AI Improves Breast Cancer Risk Prediction Using Mammograms
AI Could Revolutionize Breast Cancer Risk Prediction Using Mammograms
new research suggests artificial intelligence (AI) could significantly improve how doctors identify women at high risk for breast cancer, leading to earlier detection and more personalized care.
Led by Associate Professor Wendy Ingman at the University of Adelaide, the study, published in Trends in cancer, focuses on how AI can analyze mammograms to detect subtle features that may indicate an increased risk of breast cancer.
While mammographic breast density, the patterns of white and dark areas in a mammogram, is already a known risk factor, AI can delve deeper into these images, uncovering additional features invisible to the human eye.
“AI methods are proving capable of identifying novel features within mammographic densities that could serve as stronger predictors of breast cancer risk than existing factors,” says Ingman.These AI-generated features could reveal early signs of malignancy that might be missed by radiologists, or even suggest benign conditions like atypical ductal hyperplasia, which is linked to an elevated risk of developing breast cancer.
“Identifying these early signs can improve the accuracy of screenings and help tailor more effective preventive measures,” Ingman adds.
Personalized Screening: The future of Breast Cancer Prevention?
The ability to identify these novel features could revolutionize how breast cancer risk is assessed, moving towards a more personalized approach to screening.
“While mammographic density remains a meaningful risk factor, the refined features discovered by AI may provide a more comprehensive understanding of individual risk,” explains Ingman. “This could lead to more targeted intervention strategies and ultimately improve outcomes.”
The research,a collaborative effort involving institutions like the Queensland University of technology,the University of Melbourne,and the university of Western Australia,highlights the growing role of AI in transforming medical diagnostics.
A Patient advocates Outlook
Breast cancer survivor and advocate Gerda Evans, who works with the Australian Breast Density Consumer Advisory Council, is collaborating with the researchers to explore how AI can further refine mammography-based risk prediction.
“This research has the potential to have a broad and positive impact on public health, particularly in improving how breast cancer risks are predicted and managed,” says Evans.
The study also pays tribute to the late Professor John Hopper,a pioneer in the field of AI and breast cancer screening. His work remains a cornerstone of this research, and the team is committed to continuing his legacy.
As AI technology continues to advance, it holds immense promise for improving breast cancer screening accuracy, enabling earlier interventions, and ultimately saving lives.
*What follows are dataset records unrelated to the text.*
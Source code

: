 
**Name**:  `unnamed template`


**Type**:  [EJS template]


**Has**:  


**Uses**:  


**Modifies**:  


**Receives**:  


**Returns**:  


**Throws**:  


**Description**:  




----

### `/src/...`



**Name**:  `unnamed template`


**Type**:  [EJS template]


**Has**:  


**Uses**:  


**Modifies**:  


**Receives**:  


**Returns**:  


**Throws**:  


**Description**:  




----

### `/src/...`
AI Set to Revolutionize Breast Cancer Risk Prediction Using Mammograms
Newsdirectory3.com – A groundbreaking new study from the University of Adelaide suggests that artificial intelligence (AI) could significantly enhance breast cancer risk assessment, leading to earlier detection and more personalized care.
Published in Trends in Cancer, the research, led by Associate Professor Wendy Ingman, focuses on AI’s ability to analyse mammograms and identify subtle features that may indicate an increased risk of breast cancer. While mammographic breast density is an established risk factor, AI delves deeper into these images, revealing features invisible to the human eye.
“AI methods are proving capable of identifying novel features within mammographic densities that could serve as stronger predictors of breast cancer risk than existing factors,” says Ingman.
These AI-generated features could reveal early signs of malignancy that radiologists might miss, or even suggest benign conditions like atypical ductal hyperplasia, which is linked to an elevated risk of developing breast cancer.
“Identifying these early signs can improve the accuracy of screenings and help tailor more effective preventive measures,” Ingman adds.
this personalized approach to screening, made possible by AI’s ability to identify these novel features, could revolutionize breast cancer risk assessment.
“While mammographic density remains a meaningful risk factor, the refined features discovered by AI may provide a more thorough understanding of individual risk,” explains Ingman. “This could lead to more targeted intervention strategies and ultimately improve outcomes.”
The research, a collaboration between institutions including the Queensland University of Technology, the University of Melbourne, and the University of Western Australia, highlights AI’s growing role in transforming medical diagnostics.
Breast cancer survivor and advocate Gerda Evans, who works with the Australian Breast Density Consumer Advisory Council, is collaborating with the researchers to explore how AI can further refine mammography-based risk prediction.
“This research has the potential to have a broad and positive impact on public health, particularly in improving how breast cancer risks are predicted and managed,” says Evans.
The study also pays tribute to the late Professor John Hopper, a pioneer in the field of AI and breast cancer screening. His work remains a cornerstone of this research, and the team is committed to continuing his legacy.
As AI technology continues to advance, it holds immense promise for improving breast cancer screening accuracy, enabling earlier interventions, and ultimately saving lives.